Range to reproduce from the entries below: the line with "### truncated_simplex_tree", the line with "A sparse representation", and every line in between. Give them exactly and give nothing else.

• • • • •

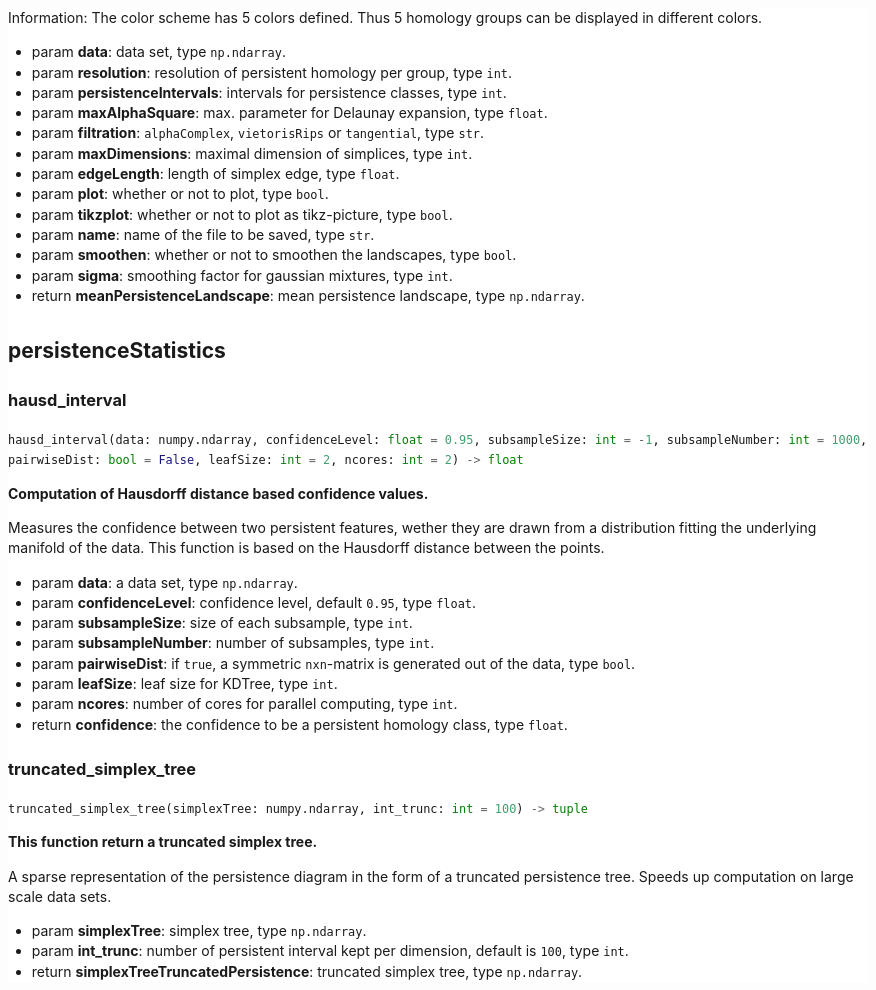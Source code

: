 Information: The color scheme has 5 colors defined. Thus 5 homology groups can be
displayed in different colors.

+ param **data**: data set, type `np.ndarray`.
+ param **resolution**: resolution of persistent homology per group, type `int`.
+ param **persistenceIntervals**: intervals for persistence classes, type `int`.
+ param **maxAlphaSquare**: max. parameter for Delaunay expansion, type `float`.
+ param **filtration**: `alphaComplex`, `vietorisRips` or `tangential`, type `str`.
+ param **maxDimensions**: maximal dimension of simplices, type `int`.
+ param **edgeLength**: length of simplex edge, type `float`.
+ param **plot**: whether or not to plot, type `bool`.
+ param **tikzplot**: whether or not to plot as tikz-picture, type `bool`.
+ param **name**: name of the file to be saved, type `str`.
+ param **smoothen**: whether or not to smoothen the landscapes, type `bool`.
+ param **sigma**: smoothing factor for gaussian mixtures, type `int`.
+ return **meanPersistenceLandscape**: mean persistence landscape, type `np.ndarray`.

## persistenceStatistics

### hausd_interval
```python
hausd_interval(data: numpy.ndarray, confidenceLevel: float = 0.95, subsampleSize: int = -1, subsampleNumber: int = 1000, pairwiseDist: bool = False, leafSize: int = 2, ncores: int = 2) -> float
```

**Computation of Hausdorff distance based confidence values.**

Measures the confidence between two persistent features, wether they are drawn from
a distribution fitting the underlying manifold of the data. This function is based on
the Hausdorff distance between the points.

+ param **data**: a data set, type `np.ndarray`.
+ param **confidenceLevel**: confidence level, default `0.95`, type `float`.
+ param **subsampleSize**: size of each subsample, type `int`.
+ param **subsampleNumber**: number of subsamples, type `int`.
+ param **pairwiseDist**: if `true`, a symmetric `nxn`-matrix is generated out of the data, type `bool`.
+ param **leafSize**: leaf size for KDTree, type `int`.
+ param **ncores**: number of cores for parallel computing, type `int`.
+ return **confidence**: the confidence to be a persistent homology class, type `float`.

### truncated_simplex_tree
```python
truncated_simplex_tree(simplexTree: numpy.ndarray, int_trunc: int = 100) -> tuple
```

**This function return a truncated simplex tree.**

A sparse representation of the persistence diagram in the form of a truncated
persistence tree. Speeds up computation on large scale data sets.

+ param **simplexTree**: simplex tree, type `np.ndarray`.
+ param **int_trunc**: number of persistent interval kept per dimension, default is `100`, type `int`.
+ return **simplexTreeTruncatedPersistence**: truncated simplex tree, type `np.ndarray`.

• • • • •

EXERCISE OUTPUT:
### truncated_simplex_tree
```python
truncated_simplex_tree(simplexTree: numpy.ndarray, int_trunc: int = 100) -> tuple
```

**This function return a truncated simplex tree.**

A sparse representation of the persistence diagram in the form of a truncated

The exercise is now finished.